Data Viz : NLP Sentiment Analytics

On June 7, 2024, the Alumni Association and the Department of Computer Science and Engineering (Data Science) at New Horizon College of Engineering organized a workshop titled “Data Viz: NLP Sentiment Analytics.” This workshop was held from 09:30 AM to 11:00 AM at the Data Science Computer Lab-1. The session was conducted by Mr. Krishnav Dave, Founder & CEO of PreProd Corp. This report summarizes the activities and learnings from the workshop, focusing on the processes of procuring data, storing it in a local environment, performing web scraping using BeautifulSoup (bs4), and understanding the concepts of monolithic and microservices architectures.

The workshop aimed to provide participants with practical knowledge on how to perform sentiment analysis using natural language processing (NLP) techniques and visualize the results effectively. The specific focus was on working with data related to U.S. presidents.

Key Topics Covered

1. Procuring Data
Data Sources: Identification of reliable sources for gathering data on U.S. presidents, such as official websites, news articles, and historical databases. Data Collection: Methods for collecting textual data, speeches, and public opinions.

2. Storing Data in Local Environment
Environment Setup: Steps to set up the local environment for data storage and analysis. This includes installing necessary Python libraries and tools.
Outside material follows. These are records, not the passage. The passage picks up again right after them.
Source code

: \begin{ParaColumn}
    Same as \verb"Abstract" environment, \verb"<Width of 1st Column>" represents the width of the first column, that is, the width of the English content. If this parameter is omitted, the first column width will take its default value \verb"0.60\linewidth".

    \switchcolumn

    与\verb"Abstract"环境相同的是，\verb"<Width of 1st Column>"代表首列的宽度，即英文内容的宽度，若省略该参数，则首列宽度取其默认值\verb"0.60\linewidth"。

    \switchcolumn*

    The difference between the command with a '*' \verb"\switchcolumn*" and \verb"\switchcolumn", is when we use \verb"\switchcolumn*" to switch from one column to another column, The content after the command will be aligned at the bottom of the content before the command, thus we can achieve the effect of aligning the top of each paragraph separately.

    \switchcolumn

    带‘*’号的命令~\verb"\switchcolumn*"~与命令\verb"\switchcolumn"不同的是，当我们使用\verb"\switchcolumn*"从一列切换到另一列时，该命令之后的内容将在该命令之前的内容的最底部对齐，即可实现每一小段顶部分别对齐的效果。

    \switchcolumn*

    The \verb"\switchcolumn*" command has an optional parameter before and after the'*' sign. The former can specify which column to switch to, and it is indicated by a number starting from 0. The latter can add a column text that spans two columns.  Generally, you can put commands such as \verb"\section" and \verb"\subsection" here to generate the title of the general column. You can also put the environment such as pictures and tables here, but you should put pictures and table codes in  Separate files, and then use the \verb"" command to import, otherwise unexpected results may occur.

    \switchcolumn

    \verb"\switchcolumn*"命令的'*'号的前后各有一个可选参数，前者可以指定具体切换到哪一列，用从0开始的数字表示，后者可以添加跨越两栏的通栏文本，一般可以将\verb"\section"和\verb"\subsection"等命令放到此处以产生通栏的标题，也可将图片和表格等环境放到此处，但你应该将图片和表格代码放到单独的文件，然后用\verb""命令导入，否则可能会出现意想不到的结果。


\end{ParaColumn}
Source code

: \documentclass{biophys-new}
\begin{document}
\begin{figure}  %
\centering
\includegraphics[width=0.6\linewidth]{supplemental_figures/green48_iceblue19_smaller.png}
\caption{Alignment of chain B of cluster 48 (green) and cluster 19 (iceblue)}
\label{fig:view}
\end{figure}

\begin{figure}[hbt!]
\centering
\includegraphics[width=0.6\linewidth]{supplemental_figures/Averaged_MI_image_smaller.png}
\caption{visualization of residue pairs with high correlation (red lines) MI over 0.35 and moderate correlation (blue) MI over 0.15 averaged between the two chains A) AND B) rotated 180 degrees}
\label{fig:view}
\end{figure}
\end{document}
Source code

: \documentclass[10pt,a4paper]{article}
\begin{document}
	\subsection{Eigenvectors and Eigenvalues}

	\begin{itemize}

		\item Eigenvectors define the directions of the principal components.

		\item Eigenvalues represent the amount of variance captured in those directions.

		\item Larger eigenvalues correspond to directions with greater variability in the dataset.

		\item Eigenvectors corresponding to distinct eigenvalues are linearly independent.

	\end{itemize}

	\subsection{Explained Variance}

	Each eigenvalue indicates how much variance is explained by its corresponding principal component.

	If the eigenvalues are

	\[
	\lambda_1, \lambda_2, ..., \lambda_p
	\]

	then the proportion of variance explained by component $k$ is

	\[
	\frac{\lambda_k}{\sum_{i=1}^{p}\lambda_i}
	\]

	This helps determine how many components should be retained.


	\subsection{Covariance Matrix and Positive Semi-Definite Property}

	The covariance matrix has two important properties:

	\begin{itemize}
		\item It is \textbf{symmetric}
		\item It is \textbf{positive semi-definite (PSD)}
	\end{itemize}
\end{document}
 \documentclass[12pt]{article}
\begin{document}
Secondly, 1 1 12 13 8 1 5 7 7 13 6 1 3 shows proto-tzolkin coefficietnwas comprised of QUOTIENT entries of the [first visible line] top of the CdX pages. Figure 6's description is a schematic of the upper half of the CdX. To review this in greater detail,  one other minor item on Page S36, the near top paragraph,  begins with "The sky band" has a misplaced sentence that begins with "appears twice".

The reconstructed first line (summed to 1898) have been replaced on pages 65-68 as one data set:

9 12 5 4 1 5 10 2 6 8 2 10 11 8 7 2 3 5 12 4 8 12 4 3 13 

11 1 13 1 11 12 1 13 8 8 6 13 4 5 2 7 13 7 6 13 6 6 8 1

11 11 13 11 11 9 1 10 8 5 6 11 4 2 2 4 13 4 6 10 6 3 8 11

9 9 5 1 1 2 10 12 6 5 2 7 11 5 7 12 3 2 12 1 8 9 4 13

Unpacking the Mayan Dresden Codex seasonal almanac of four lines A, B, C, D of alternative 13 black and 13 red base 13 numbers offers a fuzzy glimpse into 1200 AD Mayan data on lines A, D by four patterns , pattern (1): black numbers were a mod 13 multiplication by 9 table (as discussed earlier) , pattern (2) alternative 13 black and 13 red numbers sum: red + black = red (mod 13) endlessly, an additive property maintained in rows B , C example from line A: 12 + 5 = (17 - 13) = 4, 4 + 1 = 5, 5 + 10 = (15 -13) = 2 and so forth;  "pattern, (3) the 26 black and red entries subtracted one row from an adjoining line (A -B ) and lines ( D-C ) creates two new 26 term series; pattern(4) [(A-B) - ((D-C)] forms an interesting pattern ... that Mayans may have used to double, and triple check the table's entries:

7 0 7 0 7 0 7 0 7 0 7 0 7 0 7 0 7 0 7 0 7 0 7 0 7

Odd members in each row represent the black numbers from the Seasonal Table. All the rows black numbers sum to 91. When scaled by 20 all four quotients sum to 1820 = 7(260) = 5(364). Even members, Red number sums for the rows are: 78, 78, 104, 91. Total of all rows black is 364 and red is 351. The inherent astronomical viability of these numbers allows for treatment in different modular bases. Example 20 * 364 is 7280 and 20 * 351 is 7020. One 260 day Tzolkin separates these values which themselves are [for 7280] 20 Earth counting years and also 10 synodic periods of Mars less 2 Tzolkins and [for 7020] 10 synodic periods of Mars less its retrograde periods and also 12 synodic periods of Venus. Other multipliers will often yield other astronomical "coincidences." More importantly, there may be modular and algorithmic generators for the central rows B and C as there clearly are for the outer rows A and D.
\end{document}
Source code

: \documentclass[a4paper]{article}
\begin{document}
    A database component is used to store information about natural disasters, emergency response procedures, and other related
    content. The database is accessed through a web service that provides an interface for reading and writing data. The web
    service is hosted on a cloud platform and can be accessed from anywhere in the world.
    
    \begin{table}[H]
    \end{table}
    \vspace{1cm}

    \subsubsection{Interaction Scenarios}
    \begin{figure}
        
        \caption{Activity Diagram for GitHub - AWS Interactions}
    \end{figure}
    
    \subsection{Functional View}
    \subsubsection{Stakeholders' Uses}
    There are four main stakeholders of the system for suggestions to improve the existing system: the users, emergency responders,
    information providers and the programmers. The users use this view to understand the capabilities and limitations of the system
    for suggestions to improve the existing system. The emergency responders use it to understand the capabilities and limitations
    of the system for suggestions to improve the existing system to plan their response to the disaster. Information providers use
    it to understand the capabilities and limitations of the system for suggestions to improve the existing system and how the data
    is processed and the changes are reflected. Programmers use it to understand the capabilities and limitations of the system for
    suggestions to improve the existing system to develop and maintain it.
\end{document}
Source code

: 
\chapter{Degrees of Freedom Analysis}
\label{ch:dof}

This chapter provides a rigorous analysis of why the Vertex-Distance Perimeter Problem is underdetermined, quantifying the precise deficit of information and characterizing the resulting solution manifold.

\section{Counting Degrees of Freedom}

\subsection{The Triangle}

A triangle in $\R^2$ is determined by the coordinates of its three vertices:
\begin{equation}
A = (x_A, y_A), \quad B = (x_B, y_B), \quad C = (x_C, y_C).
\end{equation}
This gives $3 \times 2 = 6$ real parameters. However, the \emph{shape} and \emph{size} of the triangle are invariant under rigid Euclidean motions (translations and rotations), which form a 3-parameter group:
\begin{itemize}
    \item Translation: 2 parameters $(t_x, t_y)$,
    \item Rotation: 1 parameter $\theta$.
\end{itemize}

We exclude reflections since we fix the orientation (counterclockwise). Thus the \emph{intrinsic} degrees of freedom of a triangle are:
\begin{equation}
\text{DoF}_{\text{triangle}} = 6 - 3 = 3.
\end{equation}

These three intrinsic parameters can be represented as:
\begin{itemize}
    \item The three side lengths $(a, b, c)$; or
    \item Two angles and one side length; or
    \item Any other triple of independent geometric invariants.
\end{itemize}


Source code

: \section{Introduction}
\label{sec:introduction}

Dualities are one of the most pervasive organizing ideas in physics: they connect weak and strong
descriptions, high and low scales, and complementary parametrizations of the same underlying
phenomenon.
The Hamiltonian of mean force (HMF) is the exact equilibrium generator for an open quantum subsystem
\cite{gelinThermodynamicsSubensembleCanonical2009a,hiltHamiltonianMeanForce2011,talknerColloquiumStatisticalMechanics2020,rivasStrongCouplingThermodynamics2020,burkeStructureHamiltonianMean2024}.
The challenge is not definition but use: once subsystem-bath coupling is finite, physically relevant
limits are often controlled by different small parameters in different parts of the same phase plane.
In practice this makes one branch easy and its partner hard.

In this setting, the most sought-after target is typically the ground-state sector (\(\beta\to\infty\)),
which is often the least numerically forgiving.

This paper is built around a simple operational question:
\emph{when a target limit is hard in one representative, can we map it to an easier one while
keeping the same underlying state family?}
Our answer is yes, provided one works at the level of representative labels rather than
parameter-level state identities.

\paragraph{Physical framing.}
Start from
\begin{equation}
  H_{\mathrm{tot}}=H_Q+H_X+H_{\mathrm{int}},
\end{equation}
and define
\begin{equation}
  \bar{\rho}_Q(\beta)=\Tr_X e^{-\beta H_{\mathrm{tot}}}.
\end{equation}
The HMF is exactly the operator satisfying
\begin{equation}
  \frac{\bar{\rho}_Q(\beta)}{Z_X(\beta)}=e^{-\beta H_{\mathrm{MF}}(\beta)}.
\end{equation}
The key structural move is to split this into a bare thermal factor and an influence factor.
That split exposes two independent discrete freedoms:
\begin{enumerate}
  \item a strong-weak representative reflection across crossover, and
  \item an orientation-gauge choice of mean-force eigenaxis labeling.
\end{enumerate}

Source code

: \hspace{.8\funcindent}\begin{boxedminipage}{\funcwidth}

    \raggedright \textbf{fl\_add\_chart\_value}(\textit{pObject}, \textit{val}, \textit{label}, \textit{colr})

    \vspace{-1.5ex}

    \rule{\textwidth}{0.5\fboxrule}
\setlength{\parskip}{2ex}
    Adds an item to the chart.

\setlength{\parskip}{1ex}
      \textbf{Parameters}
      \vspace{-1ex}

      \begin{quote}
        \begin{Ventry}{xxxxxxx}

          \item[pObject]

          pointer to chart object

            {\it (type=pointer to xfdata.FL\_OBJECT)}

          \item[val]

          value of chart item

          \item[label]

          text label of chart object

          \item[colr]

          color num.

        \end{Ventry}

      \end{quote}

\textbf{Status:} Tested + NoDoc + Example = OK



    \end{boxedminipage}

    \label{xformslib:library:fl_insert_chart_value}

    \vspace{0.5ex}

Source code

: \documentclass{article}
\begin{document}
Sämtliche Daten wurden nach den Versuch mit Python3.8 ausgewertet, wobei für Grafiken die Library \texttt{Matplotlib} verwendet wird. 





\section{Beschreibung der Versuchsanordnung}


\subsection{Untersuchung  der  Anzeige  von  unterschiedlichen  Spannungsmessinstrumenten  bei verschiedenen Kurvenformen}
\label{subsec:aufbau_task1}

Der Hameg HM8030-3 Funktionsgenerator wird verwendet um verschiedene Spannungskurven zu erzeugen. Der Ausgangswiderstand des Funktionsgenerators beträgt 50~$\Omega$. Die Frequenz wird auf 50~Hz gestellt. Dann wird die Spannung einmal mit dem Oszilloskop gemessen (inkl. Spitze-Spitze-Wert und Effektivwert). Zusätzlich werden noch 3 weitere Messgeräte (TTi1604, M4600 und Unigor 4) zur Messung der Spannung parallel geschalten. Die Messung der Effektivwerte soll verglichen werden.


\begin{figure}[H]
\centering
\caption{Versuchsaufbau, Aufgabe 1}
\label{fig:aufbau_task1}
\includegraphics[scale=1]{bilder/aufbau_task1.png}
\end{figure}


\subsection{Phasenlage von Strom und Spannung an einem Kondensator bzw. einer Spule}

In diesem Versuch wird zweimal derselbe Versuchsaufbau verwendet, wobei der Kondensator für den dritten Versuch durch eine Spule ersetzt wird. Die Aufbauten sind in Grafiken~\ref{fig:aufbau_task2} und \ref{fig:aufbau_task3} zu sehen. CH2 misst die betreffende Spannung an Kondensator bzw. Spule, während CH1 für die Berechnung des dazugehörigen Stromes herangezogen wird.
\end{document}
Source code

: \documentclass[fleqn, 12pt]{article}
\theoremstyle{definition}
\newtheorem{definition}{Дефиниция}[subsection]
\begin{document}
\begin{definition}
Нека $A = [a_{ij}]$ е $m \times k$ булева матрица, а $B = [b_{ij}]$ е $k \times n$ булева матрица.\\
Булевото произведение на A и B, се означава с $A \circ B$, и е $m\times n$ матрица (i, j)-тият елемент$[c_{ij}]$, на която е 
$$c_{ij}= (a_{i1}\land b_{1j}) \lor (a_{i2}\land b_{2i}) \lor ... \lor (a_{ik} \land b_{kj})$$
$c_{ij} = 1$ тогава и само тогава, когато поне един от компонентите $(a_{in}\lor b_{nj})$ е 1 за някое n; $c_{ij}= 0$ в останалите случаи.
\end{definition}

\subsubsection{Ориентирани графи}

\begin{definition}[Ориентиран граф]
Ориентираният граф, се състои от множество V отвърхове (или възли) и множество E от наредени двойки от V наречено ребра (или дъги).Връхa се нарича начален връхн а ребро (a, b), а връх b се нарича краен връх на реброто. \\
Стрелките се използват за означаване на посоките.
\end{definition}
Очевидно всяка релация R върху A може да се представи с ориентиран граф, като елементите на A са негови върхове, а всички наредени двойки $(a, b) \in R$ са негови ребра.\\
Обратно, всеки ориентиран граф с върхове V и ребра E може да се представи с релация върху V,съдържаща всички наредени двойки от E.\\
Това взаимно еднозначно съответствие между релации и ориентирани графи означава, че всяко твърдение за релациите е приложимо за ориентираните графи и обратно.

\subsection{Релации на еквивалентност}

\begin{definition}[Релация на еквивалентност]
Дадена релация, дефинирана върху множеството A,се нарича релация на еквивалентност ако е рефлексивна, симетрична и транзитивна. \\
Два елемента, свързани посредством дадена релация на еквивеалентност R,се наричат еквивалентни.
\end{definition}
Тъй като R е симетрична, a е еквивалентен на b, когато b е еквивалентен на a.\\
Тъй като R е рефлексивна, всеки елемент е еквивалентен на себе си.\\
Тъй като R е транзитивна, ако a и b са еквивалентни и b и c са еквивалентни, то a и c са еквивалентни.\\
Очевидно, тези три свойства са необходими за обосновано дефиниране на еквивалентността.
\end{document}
Data Storage: Techniques for storing the collected data in a structured format, such as CSV or JSON files, to facilitate easy retrieval and processing.

3. Web Scraping Using BeautifulSoup (bs4)

Introduction to BeautifulSoup: Overview of BeautifulSoup, a Python library used for web scraping purposes.

Web Scraping Process: Detailed steps on how to scrape data from websites. 

This involves:

Sending HTTP Requests: Using libraries such as requests to fetch the content of web pages.
Parsing HTML Content: Utilizing BeautifulSoup to parse the HTML content of the web pages.
Extracting Data: Techniques for extracting specific pieces of information (e.g., text, links, and images) from the parsed HTML
content.
Storing Scraped Data: Methods for storing the scraped data in a structured format for further analysis.

4. Monolithic and Microservices Architectures

Monolithic Architecture: Understanding the traditional approach where a single, unified application is responsible for multiple tasks. Monolithic systems are simpler to develop initially but can become difficult to maintain and scale as they grow.